Aim of the exercise >>
Go through the listing below and output exactly the line with "subl .gitmodules", the line with "git submodule update --remote", and each line between; omit the rest.

Dataset extract >>
****************
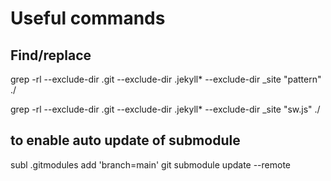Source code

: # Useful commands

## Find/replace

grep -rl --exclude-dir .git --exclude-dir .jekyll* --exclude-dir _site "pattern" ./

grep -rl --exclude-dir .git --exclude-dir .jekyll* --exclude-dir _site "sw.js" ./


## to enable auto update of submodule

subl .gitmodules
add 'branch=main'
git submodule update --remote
****************
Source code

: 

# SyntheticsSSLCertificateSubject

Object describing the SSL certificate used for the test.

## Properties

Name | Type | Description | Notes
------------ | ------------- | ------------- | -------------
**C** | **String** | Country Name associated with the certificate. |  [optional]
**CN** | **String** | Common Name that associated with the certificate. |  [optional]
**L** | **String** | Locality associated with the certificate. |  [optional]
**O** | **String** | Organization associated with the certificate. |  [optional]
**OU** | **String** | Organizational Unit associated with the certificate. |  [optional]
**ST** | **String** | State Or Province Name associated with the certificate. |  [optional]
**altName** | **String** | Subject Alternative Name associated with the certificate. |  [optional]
****************
Task solution >>
subl .gitmodules
add 'branch=main'
git submodule update --remote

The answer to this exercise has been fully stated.